Copy, from the listing, every line in which the string "Optional" is present.

MATERIAL PROVIDED:

# # # # #

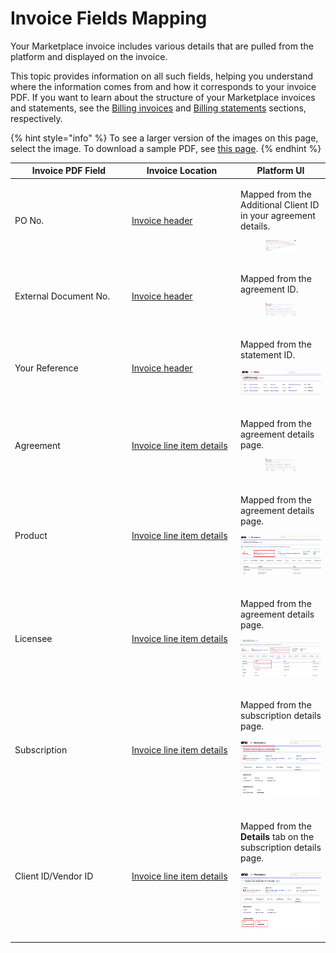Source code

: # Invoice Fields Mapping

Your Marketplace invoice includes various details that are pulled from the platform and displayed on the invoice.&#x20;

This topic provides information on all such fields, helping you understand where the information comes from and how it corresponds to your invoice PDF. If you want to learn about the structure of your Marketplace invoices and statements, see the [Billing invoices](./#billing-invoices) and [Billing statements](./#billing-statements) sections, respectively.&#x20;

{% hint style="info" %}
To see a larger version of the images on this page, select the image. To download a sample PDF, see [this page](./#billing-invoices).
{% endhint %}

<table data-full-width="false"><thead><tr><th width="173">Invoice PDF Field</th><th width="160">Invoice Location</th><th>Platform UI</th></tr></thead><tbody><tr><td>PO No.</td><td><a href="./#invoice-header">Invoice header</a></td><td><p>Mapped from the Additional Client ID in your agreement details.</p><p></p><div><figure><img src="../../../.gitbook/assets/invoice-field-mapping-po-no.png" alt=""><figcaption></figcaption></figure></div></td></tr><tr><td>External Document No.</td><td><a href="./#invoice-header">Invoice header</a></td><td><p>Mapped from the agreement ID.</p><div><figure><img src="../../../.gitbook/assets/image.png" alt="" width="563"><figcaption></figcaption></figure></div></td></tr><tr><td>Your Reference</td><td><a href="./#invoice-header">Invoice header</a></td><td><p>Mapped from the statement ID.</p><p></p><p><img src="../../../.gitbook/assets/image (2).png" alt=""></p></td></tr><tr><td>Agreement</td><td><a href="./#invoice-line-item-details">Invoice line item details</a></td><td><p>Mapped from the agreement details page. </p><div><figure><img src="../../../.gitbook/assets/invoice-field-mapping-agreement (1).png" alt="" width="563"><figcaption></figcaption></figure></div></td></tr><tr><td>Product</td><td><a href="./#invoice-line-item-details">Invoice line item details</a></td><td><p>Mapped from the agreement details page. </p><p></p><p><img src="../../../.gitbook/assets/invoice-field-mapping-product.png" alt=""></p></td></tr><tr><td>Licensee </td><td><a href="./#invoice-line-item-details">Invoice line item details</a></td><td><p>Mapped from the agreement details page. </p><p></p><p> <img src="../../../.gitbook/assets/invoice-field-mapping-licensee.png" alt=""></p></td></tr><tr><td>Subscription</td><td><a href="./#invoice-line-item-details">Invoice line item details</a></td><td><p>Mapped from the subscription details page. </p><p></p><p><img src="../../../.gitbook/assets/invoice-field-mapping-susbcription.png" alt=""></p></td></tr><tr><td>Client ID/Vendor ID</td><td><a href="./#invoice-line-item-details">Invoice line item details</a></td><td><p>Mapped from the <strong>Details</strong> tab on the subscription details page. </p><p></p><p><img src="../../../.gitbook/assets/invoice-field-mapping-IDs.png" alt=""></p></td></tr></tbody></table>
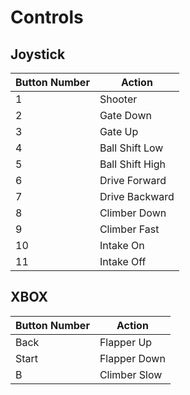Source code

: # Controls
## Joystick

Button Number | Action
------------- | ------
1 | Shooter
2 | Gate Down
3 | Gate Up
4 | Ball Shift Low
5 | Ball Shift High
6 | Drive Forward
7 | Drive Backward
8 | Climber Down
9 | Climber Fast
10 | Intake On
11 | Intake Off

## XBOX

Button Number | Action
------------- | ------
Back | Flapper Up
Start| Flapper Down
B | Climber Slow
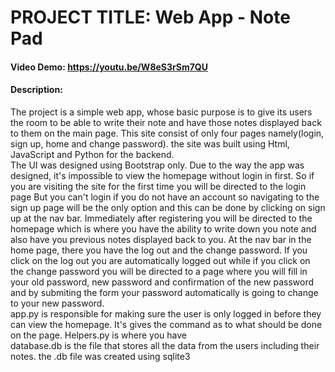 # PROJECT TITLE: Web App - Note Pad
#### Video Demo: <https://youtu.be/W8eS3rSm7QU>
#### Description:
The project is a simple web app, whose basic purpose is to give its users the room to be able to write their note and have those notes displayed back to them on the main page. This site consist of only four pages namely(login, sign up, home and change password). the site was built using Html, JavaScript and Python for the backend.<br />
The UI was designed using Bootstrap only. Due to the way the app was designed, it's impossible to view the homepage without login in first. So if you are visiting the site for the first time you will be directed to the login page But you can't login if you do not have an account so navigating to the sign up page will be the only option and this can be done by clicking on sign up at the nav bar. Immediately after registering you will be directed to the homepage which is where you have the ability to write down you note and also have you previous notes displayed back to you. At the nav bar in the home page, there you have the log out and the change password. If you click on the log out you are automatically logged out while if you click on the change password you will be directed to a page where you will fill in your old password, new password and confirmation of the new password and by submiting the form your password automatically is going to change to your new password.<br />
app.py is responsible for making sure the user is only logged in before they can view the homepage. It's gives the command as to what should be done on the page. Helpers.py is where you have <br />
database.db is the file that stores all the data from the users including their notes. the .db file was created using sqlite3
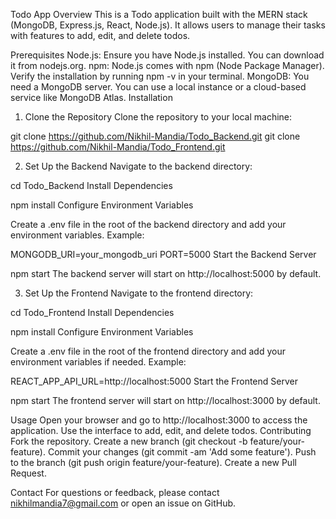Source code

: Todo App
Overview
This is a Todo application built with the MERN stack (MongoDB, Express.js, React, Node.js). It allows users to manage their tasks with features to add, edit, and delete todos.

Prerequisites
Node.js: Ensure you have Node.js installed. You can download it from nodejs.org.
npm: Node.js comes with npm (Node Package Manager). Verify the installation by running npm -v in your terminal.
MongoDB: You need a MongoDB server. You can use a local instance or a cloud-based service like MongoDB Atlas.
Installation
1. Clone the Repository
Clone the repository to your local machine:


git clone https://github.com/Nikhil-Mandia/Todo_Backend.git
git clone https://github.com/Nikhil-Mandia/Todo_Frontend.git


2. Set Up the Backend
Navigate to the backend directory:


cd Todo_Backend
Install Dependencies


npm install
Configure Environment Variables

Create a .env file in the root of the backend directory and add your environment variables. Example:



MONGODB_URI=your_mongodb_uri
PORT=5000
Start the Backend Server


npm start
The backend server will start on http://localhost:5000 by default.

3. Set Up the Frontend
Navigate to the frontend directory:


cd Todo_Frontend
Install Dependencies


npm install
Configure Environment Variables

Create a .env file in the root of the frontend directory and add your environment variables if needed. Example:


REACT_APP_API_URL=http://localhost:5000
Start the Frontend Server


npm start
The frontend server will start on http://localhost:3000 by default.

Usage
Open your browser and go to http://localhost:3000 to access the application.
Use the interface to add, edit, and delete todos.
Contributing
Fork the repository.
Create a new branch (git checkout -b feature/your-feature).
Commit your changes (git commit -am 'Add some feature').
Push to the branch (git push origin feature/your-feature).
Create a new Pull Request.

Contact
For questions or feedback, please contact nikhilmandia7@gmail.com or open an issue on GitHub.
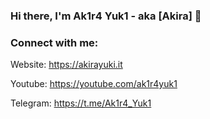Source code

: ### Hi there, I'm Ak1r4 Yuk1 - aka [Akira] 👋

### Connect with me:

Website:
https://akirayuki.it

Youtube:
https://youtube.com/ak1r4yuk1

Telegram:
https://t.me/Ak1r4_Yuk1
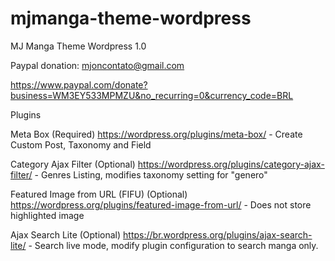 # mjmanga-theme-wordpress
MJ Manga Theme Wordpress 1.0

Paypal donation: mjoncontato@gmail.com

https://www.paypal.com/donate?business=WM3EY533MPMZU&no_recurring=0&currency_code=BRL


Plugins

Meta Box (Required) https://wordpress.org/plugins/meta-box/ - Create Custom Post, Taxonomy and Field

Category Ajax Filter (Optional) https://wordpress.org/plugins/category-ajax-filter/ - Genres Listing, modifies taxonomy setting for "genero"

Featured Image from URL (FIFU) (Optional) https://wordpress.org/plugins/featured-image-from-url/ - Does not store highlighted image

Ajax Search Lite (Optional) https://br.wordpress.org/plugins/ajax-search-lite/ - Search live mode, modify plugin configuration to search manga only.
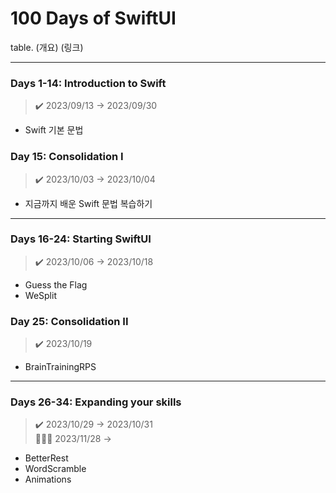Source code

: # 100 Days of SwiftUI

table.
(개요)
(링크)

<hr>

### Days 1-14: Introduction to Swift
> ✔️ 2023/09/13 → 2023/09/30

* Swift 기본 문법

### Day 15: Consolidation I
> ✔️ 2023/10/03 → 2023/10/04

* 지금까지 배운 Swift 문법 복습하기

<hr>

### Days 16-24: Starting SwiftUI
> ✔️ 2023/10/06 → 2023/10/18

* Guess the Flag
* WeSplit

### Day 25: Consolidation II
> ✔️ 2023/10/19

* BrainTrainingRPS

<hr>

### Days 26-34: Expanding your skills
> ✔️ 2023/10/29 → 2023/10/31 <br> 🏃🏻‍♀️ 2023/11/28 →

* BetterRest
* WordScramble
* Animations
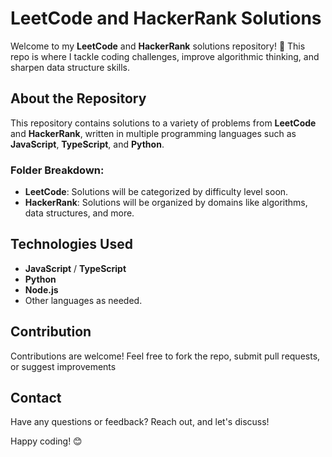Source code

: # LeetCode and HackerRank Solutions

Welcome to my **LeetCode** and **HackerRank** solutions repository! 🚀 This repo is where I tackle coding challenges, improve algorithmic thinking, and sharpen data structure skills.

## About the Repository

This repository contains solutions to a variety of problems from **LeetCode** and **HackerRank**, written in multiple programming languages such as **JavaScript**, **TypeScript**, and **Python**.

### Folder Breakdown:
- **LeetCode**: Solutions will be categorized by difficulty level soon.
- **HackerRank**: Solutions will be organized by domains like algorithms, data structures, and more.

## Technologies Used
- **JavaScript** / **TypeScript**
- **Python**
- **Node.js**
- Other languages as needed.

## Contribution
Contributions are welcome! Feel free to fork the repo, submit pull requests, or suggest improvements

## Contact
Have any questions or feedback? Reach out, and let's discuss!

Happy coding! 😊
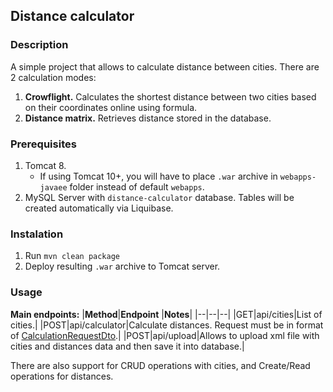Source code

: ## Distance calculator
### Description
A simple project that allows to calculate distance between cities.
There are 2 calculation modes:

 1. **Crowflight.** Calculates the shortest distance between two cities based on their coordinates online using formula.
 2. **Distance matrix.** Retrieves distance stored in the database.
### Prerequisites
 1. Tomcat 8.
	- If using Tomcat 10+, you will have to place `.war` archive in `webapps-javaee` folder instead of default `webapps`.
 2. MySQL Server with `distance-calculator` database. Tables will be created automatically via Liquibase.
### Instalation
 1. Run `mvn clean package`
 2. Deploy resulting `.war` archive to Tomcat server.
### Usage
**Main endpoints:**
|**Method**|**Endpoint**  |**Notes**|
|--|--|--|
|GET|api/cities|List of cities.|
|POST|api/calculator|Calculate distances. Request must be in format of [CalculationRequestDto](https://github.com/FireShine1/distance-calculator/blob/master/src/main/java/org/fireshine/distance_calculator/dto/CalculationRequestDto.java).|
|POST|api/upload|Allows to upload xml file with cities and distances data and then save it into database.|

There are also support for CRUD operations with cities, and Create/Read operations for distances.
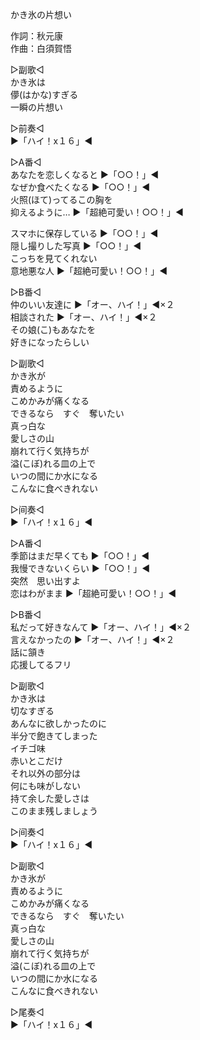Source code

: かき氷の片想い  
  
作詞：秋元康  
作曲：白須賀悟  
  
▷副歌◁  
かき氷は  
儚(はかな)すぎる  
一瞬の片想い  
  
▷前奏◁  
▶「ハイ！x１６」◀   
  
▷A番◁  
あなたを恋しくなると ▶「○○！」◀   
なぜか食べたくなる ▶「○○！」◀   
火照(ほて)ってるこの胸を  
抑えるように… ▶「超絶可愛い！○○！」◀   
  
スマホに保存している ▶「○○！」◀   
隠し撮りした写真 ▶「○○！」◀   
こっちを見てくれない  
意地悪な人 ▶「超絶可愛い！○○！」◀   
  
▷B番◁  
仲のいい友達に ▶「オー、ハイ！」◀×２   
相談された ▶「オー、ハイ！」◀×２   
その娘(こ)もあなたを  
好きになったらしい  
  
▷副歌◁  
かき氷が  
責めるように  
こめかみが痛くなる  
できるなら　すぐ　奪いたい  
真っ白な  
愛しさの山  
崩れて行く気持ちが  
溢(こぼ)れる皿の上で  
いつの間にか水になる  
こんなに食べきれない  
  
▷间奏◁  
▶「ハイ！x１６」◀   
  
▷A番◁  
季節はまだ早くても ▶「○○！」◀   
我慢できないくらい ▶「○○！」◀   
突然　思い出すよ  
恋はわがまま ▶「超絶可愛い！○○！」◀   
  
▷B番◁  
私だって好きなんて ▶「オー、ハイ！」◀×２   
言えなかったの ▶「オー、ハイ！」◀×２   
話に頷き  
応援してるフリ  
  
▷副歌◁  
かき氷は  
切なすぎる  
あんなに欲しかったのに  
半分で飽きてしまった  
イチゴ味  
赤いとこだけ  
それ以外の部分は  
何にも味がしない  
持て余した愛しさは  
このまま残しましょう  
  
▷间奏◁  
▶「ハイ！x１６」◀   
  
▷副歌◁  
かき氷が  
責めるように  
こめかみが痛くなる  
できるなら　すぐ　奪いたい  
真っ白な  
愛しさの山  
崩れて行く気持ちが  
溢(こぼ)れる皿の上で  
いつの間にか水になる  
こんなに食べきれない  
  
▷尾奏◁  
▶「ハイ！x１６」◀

# # # # #

ANSWER SECTION:
Category Ajax Filter (Optional) https://wordpress.org/plugins/category-ajax-filter/ - Genres Listing, modifies taxonomy setting for "genero"
Featured Image from URL (FIFU) (Optional) https://wordpress.org/plugins/featured-image-from-url/ - Does not store highlighted image
Ajax Search Lite (Optional) https://br.wordpress.org/plugins/ajax-search-lite/ - Search live mode, modify plugin configuration to search manga only.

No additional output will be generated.